Return an exact copy of the entries, skipping any picture you find.

##### Data shown #####

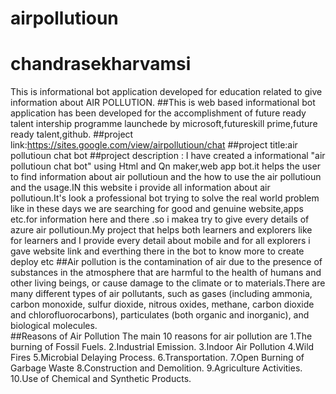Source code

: # airpollutioun
# chandrasekharvamsi
This is informational bot application developed for education related to give information about  AIR POLLUTION. ##This is web based informational bot application has been developed for the accomplishment of future ready talent intership programme launchede by microsoft,futureskill prime,future ready talent,github.
##project link:https://sites.google.com/view/airpollutioun/chat
##project title:air pollutioun chat bot
##project description : I have created a informational "air pollutioun chat bot" using Html and Qn maker,web app bot.it helps the user to find information about air pollutioun and the how to use the air pollutioun and the usage.IN this website i provide all information about air pollutioun.It's look a professional bot trying to solve the real world problem like in these days we are searching for good and genuine website,apps etc.for information here and there .so i makea try to give every details of azure air pollutioun.My project that helps both learners and explorers like for learners and I provide every detail about mobile and for all explorers i gave website link and everthing there in the bot to know more to create deploy etc
##Air pollution is the contamination of air due to the presence of substances in the atmosphere that are harmful to the health of humans and other living beings, or cause damage to the climate or to materials.There are many different types of air pollutants, such as gases (including ammonia, carbon monoxide, sulfur dioxide, nitrous oxides, methane, carbon dioxide and chlorofluorocarbons), particulates (both organic and inorganic), and biological molecules.  
##Reasons of Air Pollution 
The main 10 reasons for air pollution are
1.The burning of Fossil Fuels.
2.Industrial Emission.
3.Indoor Air Pollution
4.Wild Fires
5.Microbial Delaying Process.
6.Transportation.
7.Open Burning of Garbage Waste
8.Construction and Demolition.
9.Agriculture Activities.
10.Use of Chemical and Synthetic Products.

#####

- **Exercise output**:
Source code

: # airpollutioun
# chandrasekharvamsi
This is informational bot application developed for education related to give information about  AIR POLLUTION. ##This is web based informational bot application has been developed for the accomplishment of future ready talent intership programme launchede by microsoft,futureskill prime,future ready talent,github.
##project link:https://sites.google.com/view/airpollutioun/chat
##project title:air pollutioun chat bot
##project description : I have created a informational "air pollutioun chat bot" using Html and Qn maker,web app bot.it helps the user to find information about air pollutioun and the how to use the air pollutioun and the usage.IN this website i provide all information about air pollutioun.It's look a professional bot trying to solve the real world problem like in these days we are searching for good and genuine website,apps etc.for information here and there .so i makea try to give every details of azure air pollutioun.My project that helps both learners and explorers like for learners and I provide every detail about mobile and for all explorers i gave website link and everthing there in the bot to know more to create deploy etc
##Air pollution is the contamination of air due to the presence of substances in the atmosphere that are harmful to the health of humans and other living beings, or cause damage to the climate or to materials.There are many different types of air pollutants, such as gases (including ammonia, carbon monoxide, sulfur dioxide, nitrous oxides, methane, carbon dioxide and chlorofluorocarbons), particulates (both organic and inorganic), and biological molecules.  
##Reasons of Air Pollution 
The main 10 reasons for air pollution are
1.The burning of Fossil Fuels.
2.Industrial Emission.
3.Indoor Air Pollution
4.Wild Fires
5.Microbial Delaying Process.
6.Transportation.
7.Open Burning of Garbage Waste
8.Construction and Demolition.
9.Agriculture Activities.
10.Use of Chemical and Synthetic Products.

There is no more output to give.